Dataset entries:
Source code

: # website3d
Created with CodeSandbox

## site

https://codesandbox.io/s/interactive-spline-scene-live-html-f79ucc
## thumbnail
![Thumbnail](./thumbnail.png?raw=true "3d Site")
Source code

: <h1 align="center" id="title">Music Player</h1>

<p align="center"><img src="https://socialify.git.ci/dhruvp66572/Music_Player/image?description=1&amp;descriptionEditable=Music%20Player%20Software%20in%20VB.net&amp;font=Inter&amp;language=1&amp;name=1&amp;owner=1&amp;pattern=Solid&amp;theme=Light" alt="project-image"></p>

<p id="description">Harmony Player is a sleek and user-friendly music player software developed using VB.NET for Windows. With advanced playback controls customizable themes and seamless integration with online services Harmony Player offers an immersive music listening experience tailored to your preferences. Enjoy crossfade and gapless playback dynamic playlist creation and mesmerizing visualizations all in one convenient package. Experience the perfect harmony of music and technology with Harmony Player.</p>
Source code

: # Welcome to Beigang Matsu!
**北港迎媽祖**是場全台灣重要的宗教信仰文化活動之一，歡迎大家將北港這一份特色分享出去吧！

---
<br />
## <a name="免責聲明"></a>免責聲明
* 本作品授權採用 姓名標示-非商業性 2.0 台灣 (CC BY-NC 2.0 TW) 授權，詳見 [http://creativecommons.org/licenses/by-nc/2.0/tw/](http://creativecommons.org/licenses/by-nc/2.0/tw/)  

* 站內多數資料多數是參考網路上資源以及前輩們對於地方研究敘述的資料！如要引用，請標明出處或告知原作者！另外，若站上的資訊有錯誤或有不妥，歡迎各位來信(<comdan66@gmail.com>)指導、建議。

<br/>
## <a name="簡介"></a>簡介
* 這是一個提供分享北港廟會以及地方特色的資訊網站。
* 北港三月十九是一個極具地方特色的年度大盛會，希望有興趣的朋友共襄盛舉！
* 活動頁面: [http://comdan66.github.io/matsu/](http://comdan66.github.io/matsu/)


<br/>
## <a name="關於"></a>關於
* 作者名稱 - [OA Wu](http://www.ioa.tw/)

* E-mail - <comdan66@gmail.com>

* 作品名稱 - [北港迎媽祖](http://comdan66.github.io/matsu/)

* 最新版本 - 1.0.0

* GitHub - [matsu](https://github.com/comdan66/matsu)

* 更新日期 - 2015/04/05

- Work to be completed:
With the line holding "本作品授權採用 姓名標示-非商業性 2.0" as the first and the line holding "E-mail - <comdan66@gmail.com>" as the last, set down that range of the entries above exactly, and nothing else.

- Finished task:
* 本作品授權採用 姓名標示-非商業性 2.0 台灣 (CC BY-NC 2.0 TW) 授權，詳見 [http://creativecommons.org/licenses/by-nc/2.0/tw/](http://creativecommons.org/licenses/by-nc/2.0/tw/)  

* 站內多數資料多數是參考網路上資源以及前輩們對於地方研究敘述的資料！如要引用，請標明出處或告知原作者！另外，若站上的資訊有錯誤或有不妥，歡迎各位來信(<comdan66@gmail.com>)指導、建議。

<br/>
## <a name="簡介"></a>簡介
* 這是一個提供分享北港廟會以及地方特色的資訊網站。
* 北港三月十九是一個極具地方特色的年度大盛會，希望有興趣的朋友共襄盛舉！
* 活動頁面: [http://comdan66.github.io/matsu/](http://comdan66.github.io/matsu/)


<br/>
## <a name="關於"></a>關於
* 作者名稱 - [OA Wu](http://www.ioa.tw/)

* E-mail - <comdan66@gmail.com>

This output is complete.